_Task goal_
Go over the data and keep only the lines that include "hidebysig".

==========

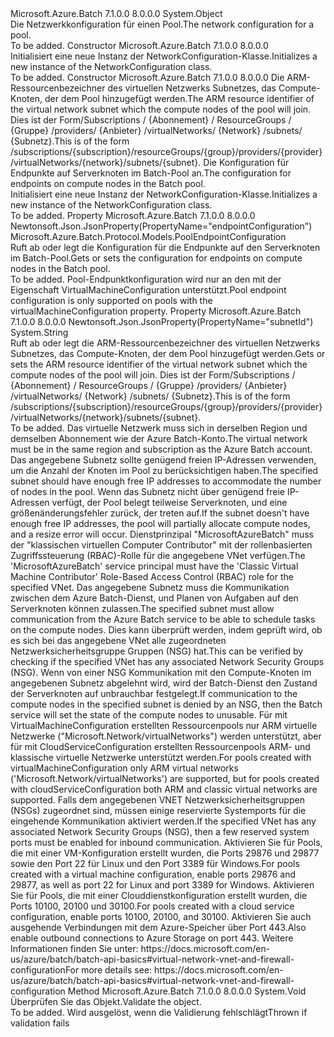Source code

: <Type Name="NetworkConfiguration" FullName="Microsoft.Azure.Batch.Protocol.Models.NetworkConfiguration">
  <TypeSignature Language="C#" Value="public class NetworkConfiguration" />
  <TypeSignature Language="ILAsm" Value=".class public auto ansi beforefieldinit NetworkConfiguration extends System.Object" />
  <TypeSignature Language="DocId" Value="T:Microsoft.Azure.Batch.Protocol.Models.NetworkConfiguration" />
  <TypeSignature Language="VB.NET" Value="Public Class NetworkConfiguration" />
  <TypeSignature Language="F#" Value="type NetworkConfiguration = class" />
  <AssemblyInfo>
    <AssemblyName>Microsoft.Azure.Batch</AssemblyName>
    <AssemblyVersion>7.1.0.0</AssemblyVersion>
    <AssemblyVersion>8.0.0.0</AssemblyVersion>
  </AssemblyInfo>
  <Base>
    <BaseTypeName>System.Object</BaseTypeName>
  </Base>
  <Interfaces />
  <Docs>
    <summary>
            <span data-ttu-id="0d06a-101">Die Netzwerkkonfiguration für einen Pool.</span><span class="sxs-lookup"><span data-stu-id="0d06a-101">The network configuration for a pool.</span></span>
            </summary>
    <remarks>To be added.</remarks>
  </Docs>
  <Members>
    <Member MemberName=".ctor">
      <MemberSignature Language="C#" Value="public NetworkConfiguration ();" />
      <MemberSignature Language="ILAsm" Value=".method public hidebysig specialname rtspecialname instance void .ctor() cil managed" />
      <MemberSignature Language="DocId" Value="M:Microsoft.Azure.Batch.Protocol.Models.NetworkConfiguration.#ctor" />
      <MemberSignature Language="VB.NET" Value="Public Sub New ()" />
      <MemberType>Constructor</MemberType>
      <AssemblyInfo>
        <AssemblyName>Microsoft.Azure.Batch</AssemblyName>
        <AssemblyVersion>7.1.0.0</AssemblyVersion>
        <AssemblyVersion>8.0.0.0</AssemblyVersion>
      </AssemblyInfo>
      <Parameters />
      <Docs>
        <summary>
            <span data-ttu-id="0d06a-102">Initialisiert eine neue Instanz der NetworkConfiguration-Klasse.</span><span class="sxs-lookup"><span data-stu-id="0d06a-102">Initializes a new instance of the NetworkConfiguration class.</span></span>
            </summary>
        <remarks>To be added.</remarks>
      </Docs>
    </Member>
    <Member MemberName=".ctor">
      <MemberSignature Language="C#" Value="public NetworkConfiguration (string subnetId = null, Microsoft.Azure.Batch.Protocol.Models.PoolEndpointConfiguration endpointConfiguration = null);" />
      <MemberSignature Language="ILAsm" Value=".method public hidebysig specialname rtspecialname instance void .ctor(string subnetId, class Microsoft.Azure.Batch.Protocol.Models.PoolEndpointConfiguration endpointConfiguration) cil managed" />
      <MemberSignature Language="DocId" Value="M:Microsoft.Azure.Batch.Protocol.Models.NetworkConfiguration.#ctor(System.String,Microsoft.Azure.Batch.Protocol.Models.PoolEndpointConfiguration)" />
      <MemberSignature Language="VB.NET" Value="Public Sub New (Optional subnetId As String = null, Optional endpointConfiguration As PoolEndpointConfiguration = null)" />
      <MemberSignature Language="F#" Value="new Microsoft.Azure.Batch.Protocol.Models.NetworkConfiguration : string * Microsoft.Azure.Batch.Protocol.Models.PoolEndpointConfiguration -&gt; Microsoft.Azure.Batch.Protocol.Models.NetworkConfiguration" Usage="new Microsoft.Azure.Batch.Protocol.Models.NetworkConfiguration (subnetId, endpointConfiguration)" />
      <MemberType>Constructor</MemberType>
      <AssemblyInfo>
        <AssemblyName>Microsoft.Azure.Batch</AssemblyName>
        <AssemblyVersion>7.1.0.0</AssemblyVersion>
        <AssemblyVersion>8.0.0.0</AssemblyVersion>
      </AssemblyInfo>
      <Parameters>
        <Parameter Name="subnetId" Type="System.String" />
        <Parameter Name="endpointConfiguration" Type="Microsoft.Azure.Batch.Protocol.Models.PoolEndpointConfiguration" />
      </Parameters>
      <Docs>
        <param name="subnetId"><span data-ttu-id="0d06a-103">Die ARM-Ressourcenbezeichner des virtuellen Netzwerks Subnetzes, das Compute-Knoten, der dem Pool hinzugefügt werden.</span><span class="sxs-lookup"><span data-stu-id="0d06a-103">The ARM resource identifier of the virtual network subnet which the compute nodes of the pool will join.</span></span> <span data-ttu-id="0d06a-104">Dies ist der Form/Subscriptions / {Abonnement} / ResourceGroups / {Gruppe} /providers/ {Anbieter} /virtualNetworks/ {Network} /subnets/ {Subnetz}.</span><span class="sxs-lookup"><span data-stu-id="0d06a-104">This is of the form /subscriptions/{subscription}/resourceGroups/{group}/providers/{provider}/virtualNetworks/{network}/subnets/{subnet}.</span></span></param>
        <param name="endpointConfiguration"><span data-ttu-id="0d06a-105">Die Konfiguration für Endpunkte auf Serverknoten im Batch-Pool an.</span><span class="sxs-lookup"><span data-stu-id="0d06a-105">The configuration for endpoints on compute nodes in the Batch pool.</span></span></param>
        <summary>
            <span data-ttu-id="0d06a-106">Initialisiert eine neue Instanz der NetworkConfiguration-Klasse.</span><span class="sxs-lookup"><span data-stu-id="0d06a-106">Initializes a new instance of the NetworkConfiguration class.</span></span>
            </summary>
        <remarks>To be added.</remarks>
      </Docs>
    </Member>
    <Member MemberName="EndpointConfiguration">
      <MemberSignature Language="C#" Value="public Microsoft.Azure.Batch.Protocol.Models.PoolEndpointConfiguration EndpointConfiguration { get; set; }" />
      <MemberSignature Language="ILAsm" Value=".property instance class Microsoft.Azure.Batch.Protocol.Models.PoolEndpointConfiguration EndpointConfiguration" />
      <MemberSignature Language="DocId" Value="P:Microsoft.Azure.Batch.Protocol.Models.NetworkConfiguration.EndpointConfiguration" />
      <MemberSignature Language="VB.NET" Value="Public Property EndpointConfiguration As PoolEndpointConfiguration" />
      <MemberSignature Language="F#" Value="member this.EndpointConfiguration : Microsoft.Azure.Batch.Protocol.Models.PoolEndpointConfiguration with get, set" Usage="Microsoft.Azure.Batch.Protocol.Models.NetworkConfiguration.EndpointConfiguration" />
      <MemberType>Property</MemberType>
      <AssemblyInfo>
        <AssemblyName>Microsoft.Azure.Batch</AssemblyName>
        <AssemblyVersion>7.1.0.0</AssemblyVersion>
        <AssemblyVersion>8.0.0.0</AssemblyVersion>
      </AssemblyInfo>
      <Attributes>
        <Attribute>
          <AttributeName>Newtonsoft.Json.JsonProperty(PropertyName="endpointConfiguration")</AttributeName>
        </Attribute>
      </Attributes>
      <ReturnValue>
        <ReturnType>Microsoft.Azure.Batch.Protocol.Models.PoolEndpointConfiguration</ReturnType>
      </ReturnValue>
      <Docs>
        <summary>
            <span data-ttu-id="0d06a-107">Ruft ab oder legt die Konfiguration für die Endpunkte auf den Serverknoten im Batch-Pool.</span><span class="sxs-lookup"><span data-stu-id="0d06a-107">Gets or sets the configuration for endpoints on compute nodes in the Batch pool.</span></span>
            </summary>
        <value>To be added.</value>
        <remarks>
            <span data-ttu-id="0d06a-108">Pool-Endpunktkonfiguration wird nur an den mit der Eigenschaft VirtualMachineConfiguration unterstützt.</span><span class="sxs-lookup"><span data-stu-id="0d06a-108">Pool endpoint configuration is only supported on pools with the virtualMachineConfiguration property.</span></span>
            </remarks>
      </Docs>
    </Member>
    <Member MemberName="SubnetId">
      <MemberSignature Language="C#" Value="public string SubnetId { get; set; }" />
      <MemberSignature Language="ILAsm" Value=".property instance string SubnetId" />
      <MemberSignature Language="DocId" Value="P:Microsoft.Azure.Batch.Protocol.Models.NetworkConfiguration.SubnetId" />
      <MemberSignature Language="VB.NET" Value="Public Property SubnetId As String" />
      <MemberSignature Language="F#" Value="member this.SubnetId : string with get, set" Usage="Microsoft.Azure.Batch.Protocol.Models.NetworkConfiguration.SubnetId" />
      <MemberType>Property</MemberType>
      <AssemblyInfo>
        <AssemblyName>Microsoft.Azure.Batch</AssemblyName>
        <AssemblyVersion>7.1.0.0</AssemblyVersion>
        <AssemblyVersion>8.0.0.0</AssemblyVersion>
      </AssemblyInfo>
      <Attributes>
        <Attribute>
          <AttributeName>Newtonsoft.Json.JsonProperty(PropertyName="subnetId")</AttributeName>
        </Attribute>
      </Attributes>
      <ReturnValue>
        <ReturnType>System.String</ReturnType>
      </ReturnValue>
      <Docs>
        <summary>
            <span data-ttu-id="0d06a-109">Ruft ab oder legt die ARM-Ressourcenbezeichner des virtuellen Netzwerks Subnetzes, das Compute-Knoten, der dem Pool hinzugefügt werden.</span><span class="sxs-lookup"><span data-stu-id="0d06a-109">Gets or sets the ARM resource identifier of the virtual network subnet which the compute nodes of the pool will join.</span></span> <span data-ttu-id="0d06a-110">Dies ist der Form/Subscriptions / {Abonnement} / ResourceGroups / {Gruppe} /providers/ {Anbieter} /virtualNetworks/ {Network} /subnets/ {Subnetz}.</span><span class="sxs-lookup"><span data-stu-id="0d06a-110">This is of the form /subscriptions/{subscription}/resourceGroups/{group}/providers/{provider}/virtualNetworks/{network}/subnets/{subnet}.</span></span>
            </summary>
        <value>To be added.</value>
        <remarks>
            <span data-ttu-id="0d06a-111">Das virtuelle Netzwerk muss sich in derselben Region und demselben Abonnement wie der Azure Batch-Konto.</span><span class="sxs-lookup"><span data-stu-id="0d06a-111">The virtual network must be in the same region and subscription as the Azure Batch account.</span></span> <span data-ttu-id="0d06a-112">Das angegebene Subnetz sollte genügend freien IP-Adressen verwenden, um die Anzahl der Knoten im Pool zu berücksichtigen haben.</span><span class="sxs-lookup"><span data-stu-id="0d06a-112">The specified subnet should have enough free IP addresses to accommodate the number of nodes in the pool.</span></span>
            <span data-ttu-id="0d06a-113">Wenn das Subnetz nicht über genügend freie IP-Adressen verfügt, der Pool belegt teilweise Serverknoten, und eine größenänderungsfehler zurück, der treten auf.</span><span class="sxs-lookup"><span data-stu-id="0d06a-113">If the subnet doesn't have enough free IP addresses, the pool will partially allocate compute nodes, and a resize error will occur.</span></span>
            <span data-ttu-id="0d06a-114">Dienstprinzipal "MicrosoftAzureBatch" muss der "klassischen virtuellen Computer Contributor" mit der rollenbasierten Zugriffssteuerung (RBAC)-Rolle für die angegebene VNet verfügen.</span><span class="sxs-lookup"><span data-stu-id="0d06a-114">The 'MicrosoftAzureBatch' service principal must have the 'Classic Virtual Machine Contributor' Role-Based Access Control (RBAC) role for the specified VNet.</span></span> <span data-ttu-id="0d06a-115">Das angegebene Subnetz muss die Kommunikation zwischen dem Azure Batch-Dienst, und Planen von Aufgaben auf den Serverknoten können zulassen.</span><span class="sxs-lookup"><span data-stu-id="0d06a-115">The specified subnet must allow communication from the Azure Batch service to be able to schedule tasks on the compute nodes.</span></span> <span data-ttu-id="0d06a-116">Dies kann überprüft werden, indem geprüft wird, ob es sich bei das angegebene VNet alle zugeordneten Netzwerksicherheitsgruppe Gruppen (NSG) hat.</span><span class="sxs-lookup"><span data-stu-id="0d06a-116">This can be verified by checking if the specified VNet has any associated Network Security Groups (NSG).</span></span> <span data-ttu-id="0d06a-117">Wenn von einer NSG Kommunikation mit den Compute-Knoten im angegebenen Subnetz abgelehnt wird, wird der Batch-Dienst den Zustand der Serverknoten auf unbrauchbar festgelegt.</span><span class="sxs-lookup"><span data-stu-id="0d06a-117">If communication to the compute nodes in the specified subnet is denied by an NSG, then the Batch service will set the state of the compute nodes to unusable.</span></span> <span data-ttu-id="0d06a-118">Für mit VirtualMachineConfiguration erstellten Ressourcenpools nur ARM virtuelle Netzwerke ("Microsoft.Network/virtualNetworks") werden unterstützt, aber für mit CloudServiceConfiguration erstellten Ressourcenpools ARM- und klassische virtuelle Netzwerke unterstützt werden.</span><span class="sxs-lookup"><span data-stu-id="0d06a-118">For pools created with virtualMachineConfiguration only ARM virtual networks ('Microsoft.Network/virtualNetworks') are supported, but for pools created with cloudServiceConfiguration both ARM and classic virtual networks are supported.</span></span> <span data-ttu-id="0d06a-119">Falls dem angegebenen VNET Netzwerksicherheitsgruppen (NSGs) zugeordnet sind, müssen einige reservierte Systemports für die eingehende Kommunikation aktiviert werden.</span><span class="sxs-lookup"><span data-stu-id="0d06a-119">If the specified VNet has any associated Network Security Groups (NSG), then a few reserved system ports must be enabled for inbound communication.</span></span> <span data-ttu-id="0d06a-120">Aktivieren Sie für Pools, die mit einer VM-Konfiguration erstellt wurden, die Ports 29876 und 29877 sowie den Port 22 für Linux und den Port 3389 für Windows.</span><span class="sxs-lookup"><span data-stu-id="0d06a-120">For pools created with a virtual machine configuration, enable ports 29876 and 29877, as well as port 22 for Linux and port 3389 for Windows.</span></span> <span data-ttu-id="0d06a-121">Aktivieren Sie für Pools, die mit einer Clouddienstkonfiguration erstellt wurden, die Ports 10100, 20100 und 30100.</span><span class="sxs-lookup"><span data-stu-id="0d06a-121">For pools created with a cloud service configuration, enable ports 10100, 20100, and 30100.</span></span> <span data-ttu-id="0d06a-122">Aktivieren Sie auch ausgehende Verbindungen mit dem Azure-Speicher über Port 443.</span><span class="sxs-lookup"><span data-stu-id="0d06a-122">Also enable outbound connections to Azure Storage on port 443.</span></span> <span data-ttu-id="0d06a-123">Weitere Informationen finden Sie unter: https://docs.microsoft.com/en-us/azure/batch/batch-api-basics#virtual-network-vnet-and-firewall-configuration</span><span class="sxs-lookup"><span data-stu-id="0d06a-123">For more details see: https://docs.microsoft.com/en-us/azure/batch/batch-api-basics#virtual-network-vnet-and-firewall-configuration</span></span>
            </remarks>
      </Docs>
    </Member>
    <Member MemberName="Validate">
      <MemberSignature Language="C#" Value="public virtual void Validate ();" />
      <MemberSignature Language="ILAsm" Value=".method public hidebysig newslot virtual instance void Validate() cil managed" />
      <MemberSignature Language="DocId" Value="M:Microsoft.Azure.Batch.Protocol.Models.NetworkConfiguration.Validate" />
      <MemberSignature Language="VB.NET" Value="Public Overridable Sub Validate ()" />
      <MemberSignature Language="F#" Value="abstract member Validate : unit -&gt; unit&#xA;override this.Validate : unit -&gt; unit" Usage="networkConfiguration.Validate " />
      <MemberType>Method</MemberType>
      <AssemblyInfo>
        <AssemblyName>Microsoft.Azure.Batch</AssemblyName>
        <AssemblyVersion>7.1.0.0</AssemblyVersion>
        <AssemblyVersion>8.0.0.0</AssemblyVersion>
      </AssemblyInfo>
      <ReturnValue>
        <ReturnType>System.Void</ReturnType>
      </ReturnValue>
      <Parameters />
      <Docs>
        <summary>
            <span data-ttu-id="0d06a-124">Überprüfen Sie das Objekt.</span><span class="sxs-lookup"><span data-stu-id="0d06a-124">Validate the object.</span></span>
            </summary>
        <remarks>To be added.</remarks>
        <exception cref="T:Microsoft.Rest.ValidationException">
            <span data-ttu-id="0d06a-125">Wird ausgelöst, wenn die Validierung fehlschlägt</span><span class="sxs-lookup"><span data-stu-id="0d06a-125">Thrown if validation fails</span></span>
            </exception>
      </Docs>
    </Member>
  </Members>
</Type>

==========

_Expected output_
      <MemberSignature Language="ILAsm" Value=".method public hidebysig specialname rtspecialname instance void .ctor() cil managed" />
      <MemberSignature Language="ILAsm" Value=".method public hidebysig specialname rtspecialname instance void .ctor(string subnetId, class Microsoft.Azure.Batch.Protocol.Models.PoolEndpointConfiguration endpointConfiguration) cil managed" />
      <MemberSignature Language="ILAsm" Value=".method public hidebysig newslot virtual instance void Validate() cil managed" />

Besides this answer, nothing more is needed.